Analyzing Android and Java app safety in depth
We share details about Mariana Trench (MT), a tool we use to detect and prevent security and privacy errors in Android and Java applications. As part of our efforts to scale security through building automation, we recently deployed MT as an open source solution to assist security engineers at Facebook and across the industry.
This post is the third in our series of in-depth insights into the static and dynamic analysis tools we rely on. MT is the newest system, according to Zoncolan and Mosey, developed for hack and python code.
Facebook’s mobile applications, including Facebook, Instagram and Whatsapp, run on millions of lines of code and are constantly evolving to enable new features and improve our services. To handle this amount of code, we build sophisticated systems to help our safety engineers identify and review code for potential problems instead of just relying on manual code reviews. In the first half of 2021, over 50 percent of the security vulnerabilities we found in our app family were detected using automated tools.

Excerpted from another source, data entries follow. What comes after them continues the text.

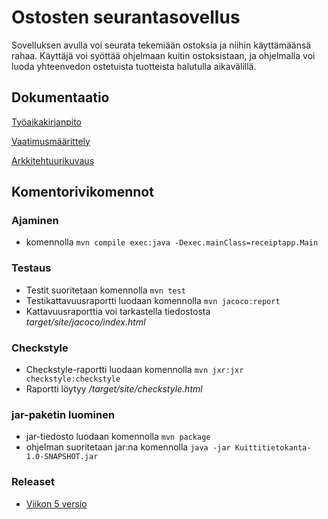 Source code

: # Ostosten seurantasovellus

Sovelluksen avulla voi seurata tekemiään ostoksia ja niihin käyttämäänsä rahaa. Käyttäjä voi syöttää ohjelmaan kuitin ostoksistaan, ja ohjelmalla voi luoda yhteenvedon ostetuista tuotteista halutulla aikavälillä.

## Dokumentaatio
[Työaikakirjanpito](tyoaikakirjanpito.md)

[Vaatimusmäärittely](dokumentaatio/vaatimusmaarittely.md)

[Arkkitehtuurikuvaus](dokumentaatio/arkkitehtuuri.md)

## Komentorivikomennot 

### Ajaminen
- komennolla `mvn compile exec:java -Dexec.mainClass=receiptapp.Main`

### Testaus
- Testit suoritetaan komennolla `mvn test`
- Testikattavuusraportti luodaan komennolla `mvn jacoco:report`
- Kattavuusraporttia voi tarkastella tiedostosta *target/site/jacoco/index.html*

### Checkstyle
- Checkstyle-raportti luodaan komennolla `mvn jxr:jxr checkstyle:checkstyle`
- Raportti löytyy */target/site/checkstyle.html*

### jar-paketin luominen
- jar-tiedosto luodaan komennolla `mvn package`
- ohjelman suoritetaan jar:na komennolla `java -jar Kuittitietokanta-1.0-SNAPSHOT.jar`

### Releaset
- [Viikon 5 versio](https://github.com/serepo/ot-harjoitustyo/releases/tag/viikko5) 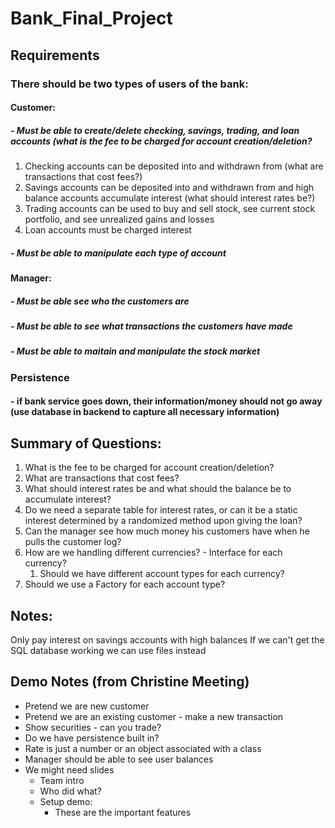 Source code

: # Bank_Final_Project

## Requirements
### There should be two types of users of the bank:
#### Customer:
##### - Must be able to create/delete checking, savings, trading, and loan accounts (what is the fee to be charged for account creation/deletion?   
1. Checking accounts can be deposited into and withdrawn from (what are transactions that cost fees?)
2. Savings accounts can be deposited into and withdrawn from and high balance accounts accumulate interest (what should interest rates be?)
3. Trading accounts can be used to buy and sell stock, see current stock portfolio, and see unrealized gains and losses
4. Loan accounts must be charged interest 
##### - Must be able to manipulate each type of account
#### Manager:
##### - Must be able see who the customers are
##### - Must be able to see what transactions the customers have made
##### - Must be able to maitain and manipulate the stock market

### Persistence 
#### - if bank service goes down, their information/money should not go away (use database in backend to capture all necessary information)

## Summary of Questions:
1. What is the fee to be charged for account creation/deletion?
2. What are transactions that cost fees?
3. What should interest rates be and what should the balance be to accumulate interest?
4. Do we need a separate table for interest rates, or can it be a static interest determined by a randomized method upon giving the loan?
5. Can the manager see how much money his customers have when he pulls the customer log?
6. How are we handling different currencies? - Interface for each currency?
   1. Should we have different account types for each currency? 
7. Should we use a Factory for each account type? 
## Notes:
Only pay interest on savings accounts with high balances
If we can't get the SQL database working we can use files instead

## Demo Notes (from Christine Meeting)

- Pretend we are new customer
- Pretend we are an existing customer - make a new transaction
- Show securities - can you trade?
- Do we have persistence built in?
- Rate is just a number or an object associated with a class
- Manager should be able to see user balances
- We might need slides
   - Team intro
   - Who did what?
   - Setup demo:
      - These are the important features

We designed MT to focus on Android applications in particular. There are differences in patching and ensuring code updates are applied between mobile and web applications, so they require different approaches. While server-side code for web apps can be updated almost instantly, mitigating a security flaw in an Android application depends on each user updating the application on their device in a timely manner. It is all the more important for every app developer to set up systems to prevent weak points from getting into mobile releases if possible.
MT is designed to scan large mobile code bases and identify potential problems with pull requests before they go into production. It was developed as a result of a close collaboration between security and software engineers at Facebook who train MT to look at code and analyze how data flows through it. Analyzing data flows is useful because many security and privacy problems can be modeled so that data flows where it shouldn’t.
You can find MT on GitHub, and we have published a binary distribution on PyPI. We also wrote a short instructions to get you started. Our teams actively develop and improve MT. We look forward to your feedback: If you are interested in working with us, please open an issue or contact us on GitHub.
This is how the Mariana Trench works
MT works very much like Zoncolan and Mosey. The main difference is that MT is optimized for analyzing Android and Java applications. We briefly cover the basics in this blog post and encourage our readers to check our previous write-ups for a more in-depth technical explanation.
Security engineers often think of vulnerabilities related to data flows that they do not want to see in their applications. For example, an application should not log sensitive data or be subject to vulnerabilities that allow attackers to inject malicious code.
A data flow can be described in MT by:
- Source: a starting point. This can be a user-controlled string that is entered into the app via `Intent.getData`.
- Sink: one goal. In Android this can be a call to `Log.w` or` Runtime.exec`.
A large code base can contain many different types of corresponding sources and sinks. We can instruct MT to show us certain flows by defining rules. For example, a rule could say that we want to find Intention redirects (Problems that allow attackers to intercept sensitive data) by defining a rule that shows us all traces from “user-controlled” sources to an “intent redirection” sink.
MT finds possible paths from each source to its corresponding sink. It does this by computing a model for each Java method it sees in the code base. The models are made using a static analysis technique called. calculated abstract interpretation.
This is how safety engineers use Mariana Trench
MT is the way security engineers scale their work as part of Facebook’s deep application security efforts. In a typical scenario, a security engineer would begin by roughly defining the boundaries of the data flows that they would like to search the code base for. For example, if she wants to find SQL injections, she needs to specify where user-controlled data is to be entered into the code (e.g. intents in Android, the file system, etc.) and where not to go (e.g. API for building SQL queries ). However, this is just the beginning – it is not enough to define a rule that connects the two. Engineers also need to review the problems identified and refine the rules until the results are sufficiently meaningful.
As with any development effort, any tool that automatically scans code has inherent tradeoffs. Traditionally, static analysis research has focused heavily on minimizing false positives. For security reasons, this calculation can be very different. When using MT on Facebook, we make a point of finding more potential issues, even if it means showing more false positives. Because we take care of marginal cases: data flows that are theoretically possible and usable, but rarely occur in production.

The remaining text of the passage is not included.